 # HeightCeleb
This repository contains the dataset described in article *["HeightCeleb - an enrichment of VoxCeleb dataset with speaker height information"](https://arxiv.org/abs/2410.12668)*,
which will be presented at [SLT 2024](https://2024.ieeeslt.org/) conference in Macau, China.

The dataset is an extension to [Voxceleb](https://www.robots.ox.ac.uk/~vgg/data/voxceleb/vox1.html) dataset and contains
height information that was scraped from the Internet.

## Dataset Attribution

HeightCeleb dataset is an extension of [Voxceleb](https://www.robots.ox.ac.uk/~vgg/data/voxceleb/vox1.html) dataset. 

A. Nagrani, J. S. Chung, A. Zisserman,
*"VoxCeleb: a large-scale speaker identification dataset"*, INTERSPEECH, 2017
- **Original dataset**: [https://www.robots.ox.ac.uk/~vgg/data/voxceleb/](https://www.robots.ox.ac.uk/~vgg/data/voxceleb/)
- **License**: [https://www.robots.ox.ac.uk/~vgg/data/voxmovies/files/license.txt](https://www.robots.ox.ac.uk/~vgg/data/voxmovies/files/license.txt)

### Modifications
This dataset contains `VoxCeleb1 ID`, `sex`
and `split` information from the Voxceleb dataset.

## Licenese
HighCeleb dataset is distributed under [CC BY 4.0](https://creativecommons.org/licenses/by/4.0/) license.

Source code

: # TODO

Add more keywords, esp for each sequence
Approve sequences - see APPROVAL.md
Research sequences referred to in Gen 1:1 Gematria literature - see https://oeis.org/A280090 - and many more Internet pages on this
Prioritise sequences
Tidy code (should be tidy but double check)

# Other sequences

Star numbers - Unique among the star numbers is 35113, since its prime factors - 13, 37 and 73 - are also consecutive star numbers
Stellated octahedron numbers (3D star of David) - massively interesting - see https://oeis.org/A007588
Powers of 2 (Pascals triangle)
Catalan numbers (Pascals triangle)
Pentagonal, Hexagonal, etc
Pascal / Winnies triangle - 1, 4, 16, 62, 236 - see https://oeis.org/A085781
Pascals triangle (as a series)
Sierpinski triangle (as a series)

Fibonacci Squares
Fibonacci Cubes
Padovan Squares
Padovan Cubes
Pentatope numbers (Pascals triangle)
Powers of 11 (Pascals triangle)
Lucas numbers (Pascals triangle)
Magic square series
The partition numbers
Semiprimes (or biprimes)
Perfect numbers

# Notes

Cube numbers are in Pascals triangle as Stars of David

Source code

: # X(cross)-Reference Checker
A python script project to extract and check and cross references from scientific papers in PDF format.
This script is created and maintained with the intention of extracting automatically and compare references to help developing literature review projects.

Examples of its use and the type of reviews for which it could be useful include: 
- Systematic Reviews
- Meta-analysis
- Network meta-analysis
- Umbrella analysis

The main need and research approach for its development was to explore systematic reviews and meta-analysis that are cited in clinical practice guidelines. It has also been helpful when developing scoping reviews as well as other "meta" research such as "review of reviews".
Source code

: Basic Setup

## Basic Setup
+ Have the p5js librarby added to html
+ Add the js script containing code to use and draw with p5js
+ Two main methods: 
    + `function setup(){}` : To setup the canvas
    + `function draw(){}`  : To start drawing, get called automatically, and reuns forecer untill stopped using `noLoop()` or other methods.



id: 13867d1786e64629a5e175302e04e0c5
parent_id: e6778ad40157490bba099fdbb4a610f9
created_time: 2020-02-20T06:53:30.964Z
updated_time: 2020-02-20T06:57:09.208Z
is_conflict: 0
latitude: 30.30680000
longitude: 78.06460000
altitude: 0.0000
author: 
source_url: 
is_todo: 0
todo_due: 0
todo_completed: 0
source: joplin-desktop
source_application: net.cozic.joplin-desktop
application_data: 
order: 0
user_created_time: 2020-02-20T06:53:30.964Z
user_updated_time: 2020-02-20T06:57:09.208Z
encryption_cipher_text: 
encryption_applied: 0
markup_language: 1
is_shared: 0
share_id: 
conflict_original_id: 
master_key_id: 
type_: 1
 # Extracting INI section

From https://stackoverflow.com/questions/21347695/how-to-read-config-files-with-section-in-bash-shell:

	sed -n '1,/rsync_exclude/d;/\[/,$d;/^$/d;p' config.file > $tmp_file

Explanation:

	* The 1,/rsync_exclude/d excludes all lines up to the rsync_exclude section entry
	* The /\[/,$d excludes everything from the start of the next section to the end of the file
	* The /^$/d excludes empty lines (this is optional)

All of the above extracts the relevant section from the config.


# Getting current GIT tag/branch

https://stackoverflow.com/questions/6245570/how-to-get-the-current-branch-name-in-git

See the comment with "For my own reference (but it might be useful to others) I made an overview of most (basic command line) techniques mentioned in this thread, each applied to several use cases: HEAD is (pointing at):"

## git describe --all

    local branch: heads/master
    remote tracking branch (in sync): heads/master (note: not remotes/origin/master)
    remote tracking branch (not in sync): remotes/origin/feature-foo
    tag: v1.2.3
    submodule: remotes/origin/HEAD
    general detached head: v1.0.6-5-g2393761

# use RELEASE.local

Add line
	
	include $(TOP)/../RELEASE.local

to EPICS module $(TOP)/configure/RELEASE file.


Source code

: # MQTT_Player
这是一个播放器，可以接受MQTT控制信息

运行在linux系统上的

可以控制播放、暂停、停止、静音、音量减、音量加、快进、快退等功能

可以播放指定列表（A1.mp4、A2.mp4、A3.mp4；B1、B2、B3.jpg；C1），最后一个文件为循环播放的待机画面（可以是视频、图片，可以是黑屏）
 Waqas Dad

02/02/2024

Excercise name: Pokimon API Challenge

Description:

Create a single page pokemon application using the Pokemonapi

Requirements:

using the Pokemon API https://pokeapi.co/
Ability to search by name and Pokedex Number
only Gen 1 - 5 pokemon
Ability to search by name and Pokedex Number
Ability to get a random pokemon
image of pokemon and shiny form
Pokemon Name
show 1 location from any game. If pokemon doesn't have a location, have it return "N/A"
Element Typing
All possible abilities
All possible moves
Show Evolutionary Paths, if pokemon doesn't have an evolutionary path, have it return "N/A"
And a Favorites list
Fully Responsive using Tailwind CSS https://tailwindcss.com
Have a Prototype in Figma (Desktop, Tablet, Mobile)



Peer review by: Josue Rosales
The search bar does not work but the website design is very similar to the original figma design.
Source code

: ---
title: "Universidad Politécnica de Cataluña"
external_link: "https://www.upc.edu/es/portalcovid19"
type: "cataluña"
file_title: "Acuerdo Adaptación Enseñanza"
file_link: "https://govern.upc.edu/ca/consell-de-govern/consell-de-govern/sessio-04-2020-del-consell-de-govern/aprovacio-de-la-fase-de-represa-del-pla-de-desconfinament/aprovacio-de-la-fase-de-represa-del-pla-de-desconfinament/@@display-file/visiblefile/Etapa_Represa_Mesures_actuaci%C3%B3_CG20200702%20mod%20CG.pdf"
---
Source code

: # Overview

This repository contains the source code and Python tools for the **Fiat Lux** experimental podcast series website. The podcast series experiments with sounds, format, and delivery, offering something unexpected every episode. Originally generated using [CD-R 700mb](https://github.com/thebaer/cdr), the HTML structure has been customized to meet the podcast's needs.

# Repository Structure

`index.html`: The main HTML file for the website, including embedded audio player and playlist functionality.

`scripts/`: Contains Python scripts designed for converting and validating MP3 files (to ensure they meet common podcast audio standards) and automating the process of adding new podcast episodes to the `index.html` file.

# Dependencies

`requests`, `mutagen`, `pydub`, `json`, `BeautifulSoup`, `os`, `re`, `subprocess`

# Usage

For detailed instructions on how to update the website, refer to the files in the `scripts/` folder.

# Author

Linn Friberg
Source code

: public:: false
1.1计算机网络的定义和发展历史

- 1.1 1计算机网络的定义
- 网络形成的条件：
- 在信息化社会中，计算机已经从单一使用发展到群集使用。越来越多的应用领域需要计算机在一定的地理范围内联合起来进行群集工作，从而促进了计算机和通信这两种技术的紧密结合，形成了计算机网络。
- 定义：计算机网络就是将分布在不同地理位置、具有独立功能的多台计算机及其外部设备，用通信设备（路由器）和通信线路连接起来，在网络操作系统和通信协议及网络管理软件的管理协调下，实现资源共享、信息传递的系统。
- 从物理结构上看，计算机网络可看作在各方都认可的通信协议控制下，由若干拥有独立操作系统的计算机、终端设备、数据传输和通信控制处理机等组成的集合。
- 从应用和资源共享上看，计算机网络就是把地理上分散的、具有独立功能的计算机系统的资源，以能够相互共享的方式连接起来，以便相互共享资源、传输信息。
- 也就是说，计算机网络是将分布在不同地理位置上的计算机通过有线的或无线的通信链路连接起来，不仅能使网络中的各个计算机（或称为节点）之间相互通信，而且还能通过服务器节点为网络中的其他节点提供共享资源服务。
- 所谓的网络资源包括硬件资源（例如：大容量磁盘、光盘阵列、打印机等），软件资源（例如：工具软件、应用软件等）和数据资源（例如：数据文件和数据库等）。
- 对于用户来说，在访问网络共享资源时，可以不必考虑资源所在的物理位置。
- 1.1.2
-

==================================================

▶ **WORK ITEM**
The answer is each line from the entries above in which the word "oeis" occurs.

▶ **ANSWER SPACE**
Research sequences referred to in Gen 1:1 Gematria literature - see https://oeis.org/A280090 - and many more Internet pages on this
Stellated octahedron numbers (3D star of David) - massively interesting - see https://oeis.org/A007588
Pascal / Winnies triangle - 1, 4, 16, 62, 236 - see https://oeis.org/A085781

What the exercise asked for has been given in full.